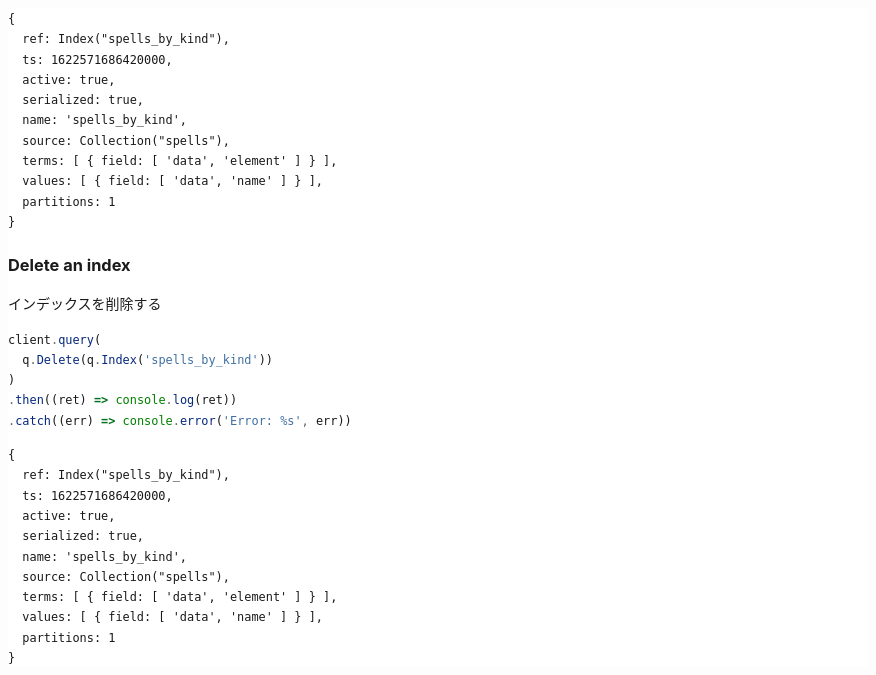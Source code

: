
 ```none
{
  ref: Index("spells_by_kind"),
  ts: 1622571686420000,
  active: true,
  serialized: true,
  name: 'spells_by_kind',
  source: Collection("spells"),
  terms: [ { field: [ 'data', 'element' ] } ],
  values: [ { field: [ 'data', 'name' ] } ],
  partitions: 1
}
```

### [](#index-delete)Delete an index

インデックスを削除する

```javascript
client.query(
  q.Delete(q.Index('spells_by_kind'))
)
.then((ret) => console.log(ret))
.catch((err) => console.error('Error: %s', err))
```

```none
{
  ref: Index("spells_by_kind"),
  ts: 1622571686420000,
  active: true,
  serialized: true,
  name: 'spells_by_kind',
  source: Collection("spells"),
  terms: [ { field: [ 'data', 'element' ] } ],
  values: [ { field: [ 'data', 'name' ] } ],
  partitions: 1
}
```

═══

**Aim of the task:**
I'd like every record transcribed exactly, with no pictures carried over.

**Written answer:**
Source code

:
 ```none
{
  ref: Index("spells_by_kind"),
  ts: 1622571686420000,
  active: true,
  serialized: true,
  name: 'spells_by_kind',
  source: Collection("spells"),
  terms: [ { field: [ 'data', 'element' ] } ],
  values: [ { field: [ 'data', 'name' ] } ],
  partitions: 1
}
```

### [](#index-delete)Delete an index

インデックスを削除する

```javascript
client.query(
  q.Delete(q.Index('spells_by_kind'))
)
.then((ret) => console.log(ret))
.catch((err) => console.error('Error: %s', err))
```

```none
{
  ref: Index("spells_by_kind"),
  ts: 1622571686420000,
  active: true,
  serialized: true,
  name: 'spells_by_kind',
  source: Collection("spells"),
  terms: [ { field: [ 'data', 'element' ] } ],
  values: [ { field: [ 'data', 'name' ] } ],
  partitions: 1
}
```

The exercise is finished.